PSNR framediff = 1 / N ¡ Σ n ⁢ PSNR mask ( I n ( NR ) - I n - 1 ( NR ) , I n ( GT ) - I n - 1 ( GT ) ) ( 3 )

In the above relational expression, PSNRmask( ) represents a function for calculating PSNR when an area where the value of the inter-frame difference in ground truth (GT) is closer to zero (i.e., an area with no motion) is masked and excluded from a calculation target. The value of PSNR on an inter-frame difference image is calculated only on a limited area, and the reproducibility of the image quality of a moving object is evaluated as a result of the calculation.

Also, ΔPSNR for the inter-frame difference PSNR may be calculated.

In addition to PSNR, evaluation values such as SSIM, a distance L2, and a distance L1, or a combination of these evaluation values may be applied as the restoration error, and may be used as the index of the learning effect.

In step S1104, the selection reference feature extraction unit 1004 extracts selection reference features.
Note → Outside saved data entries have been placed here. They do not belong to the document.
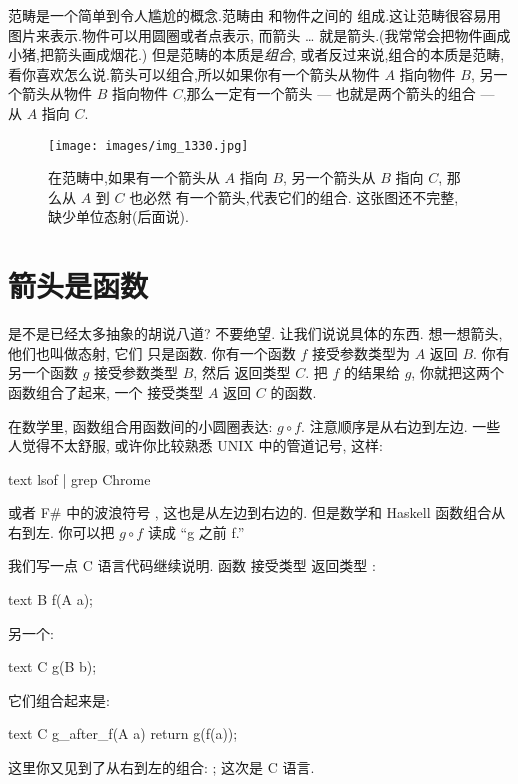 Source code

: 
\lettrine[lhang=0.17]{范畴} 是一个简单到令人尴尬的概念.范畴由 
和物件之间的  组成.这让范畴很容易用图片来表示.物件可以用圆圈或者点表示,
而箭头 \ldots{} 就是箭头.(我常常会把物件画成小猪,把箭头画成烟花.) 但是范畴的本质是\emph{组合},
或者反过来说,组合的本质是范畴,看你喜欢怎么说.箭头可以组合,所以如果你有一个箭头从物件 $A$ 指向物件 $B$,
另一个箭头从物件 $B$ 指向物件 $C$,那么一定有一个箭头 --- 也就是两个箭头的组合 --- 从 $A$ 指向 $C$.

\begin{figure}
  \centering
  \texttt{[image: images/img\_1330.jpg]}
  \caption{在范畴中,如果有一个箭头从 $A$ 指向 $B$, 另一个箭头从 $B$ 指向 $C$, 那么从 $A$ 到 $C$ 也必然
  有一个箭头,代表它们的组合. 这张图还不完整,缺少单位态射(后面说).}
\end{figure}

\section{箭头是函数}

是不是已经太多抽象的胡说八道? 不要绝望. 让我们说说具体的东西. 想一想箭头, 他们也叫做态射, 它们
只是函数. 你有一个函数 $f$ 接受参数类型为 $A$ 返回 $B$. 你有另一个函数 $g$ 接受参数类型 $B$, 然后
返回类型 $C$. 把 $f$ 的结果给 $g$, 你就把这两个函数组合了起来, 一个 接受类型 $A$ 返回 $C$ 的函数.

在数学里, 函数组合用函数间的小圆圈表达: $g \circ f$. 注意顺序是从右边到左边. 一些人觉得不太舒服,
或许你比较熟悉 UNIX 中的管道记号, 这样:

\begin{snip}{text}
lsof | grep Chrome
\end{snip}
或者 F\# 中的波浪符号 \code{>>}, 这也是从左边到右边的. 但是数学和 Haskell 函数组合从右到左.
你可以把 $g \circ f$ 读成 ``g 之前 f.''

我们写一点 C 语言代码继续说明. 函数  接受类型  返回类型 :

\begin{snip}{text}
B f(A a);
\end{snip}
另一个:

\begin{snip}{text}
C g(B b);
\end{snip}
它们组合起来是:

\begin{snip}{text}
C g_after_f(A a)
{
    return g(f(a));
}
\end{snip}
这里你又见到了从右到左的组合: ; 这次是 C 语言.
The selection reference features correspond to a plurality of feature amounts to be used as a reference when the selection unit 1005 selects feature amounts indicating features of an image to be used for creating a data set in step S1002.

As a specific example, considering that a motion of a moving object in a moving image highly contributes to the learning effect in the improvement of the image quality of the image, an optical flow that represents the motion of the moving object as a vector field may be calculated as one selection reference feature.

In another example, the level of difficulty in noise reduction in an area with texture within the image tends to be higher than that in an area with no texture within the image. Accordingly, a feature amount representing the presence or absence of texture may be used as one selection reference feature.

As an example of such feature amounts, an edge detection result obtained by a Sobel filter or a Canny method, a spatial frequency analysis result obtained by a two-dimensional Fast Fourier Transform (FFT), or the like may be calculated as one selection reference feature.

As described above, the selection reference features to be extracted by the selection reference feature extraction unit 1004 include a feature amount based on a spatiotemporal frequency characteristic of an image sequence, such as a moving image, including at least time-series properties.

A feature amount with a weight sufficiently lower (lower calculation cost) than that when image quality improvement processing is executed may be applied as the feature amount to be used as one selection reference feature.

In step S1105, the selection unit 1005 selects each of the feature extraction unit 1006 and the score calculation unit 1007 to be used for creation of a data set from among a plurality of candidates.

The score calculation unit 1007 is a component for scoring the feature amount extracted by the feature extraction unit 1006 based on a predetermined reference.

The selection unit 1005 determines a score calculation method for each of the plurality of selection reference features obtained in step S1104, and selects the feature extraction unit 1006 and the score calculation unit 1007 to be used for creation of a data set based on scores calculated by the score calculation methods.

An example of the score calculation method depending on the feature amount will now be described.

For example, in an optical flow, a motion of a subject in two frames adjacent to a previous frame and a current frame is represented as a vector field on a two-dimensional plane represented by a vertical direction (Y-axis) and a perpendicular direction (X-axis) on an image plane. In this case, for example, the sum of magnitudes of vectors may be used as a score for the current frame to represent the magnitude of the motion of the moving object. An average value of scores for each frame in the entire image sequence may be calculated in a time direction, and the calculated average value may be used as a score for the scene.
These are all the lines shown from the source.